● **DIRECTIONS FOR THIS TASK**
Each line that has the string "init" must be copied from the records below.
::: LISTED ENTRIES :::
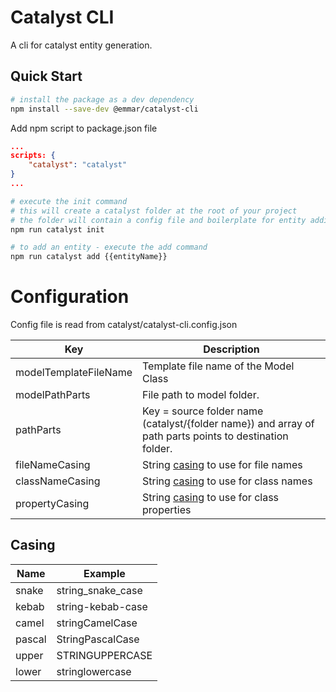 # Catalyst CLI
A cli for catalyst entity generation.

## Quick Start

```bash
# install the package as a dev dependency
npm install --save-dev @emmar/catalyst-cli
```

Add npm script to package.json file
```json
...
scripts: {
    "catalyst": "catalyst"
}
...
```

```bash
# execute the init command
# this will create a catalyst folder at the root of your project
# the folder will contain a config file and boilerplate for entity additions
npm run catalyst init

# to add an entity - execute the add command
npm run catalyst add {{entityName}}
```

# Configuration

Config file is read from catalyst/catalyst-cli.config.json

| Key                   | Description                                          |
| --------------------- | ---------------------------------------------------- |
| modelTemplateFileName | Template file name of the Model Class                |
| modelPathParts        | File path to model folder.                           |
| pathParts      | Key = source folder name (catalyst/{folder name}) and array of path parts points to destination folder.                           |
| fileNameCasing        | String [casing](#casing) to use for file names       |
| classNameCasing       | String [casing](#casing) to use for class names      |
| propertyCasing        | String [casing](#casing) to use for class properties |

## Casing

| Name   | Example           |
| ------ | ----------------- |
| snake  | string_snake_case |
| kebab  | string-kebab-case |
| camel  | stringCamelCase   |
| pascal | StringPascalCase  |
| upper  | STRINGUPPERCASE   |
| lower  | stringlowercase   |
:::
● **SOLUTION FOR THIS PROBLEM**
# execute the init command
npm run catalyst init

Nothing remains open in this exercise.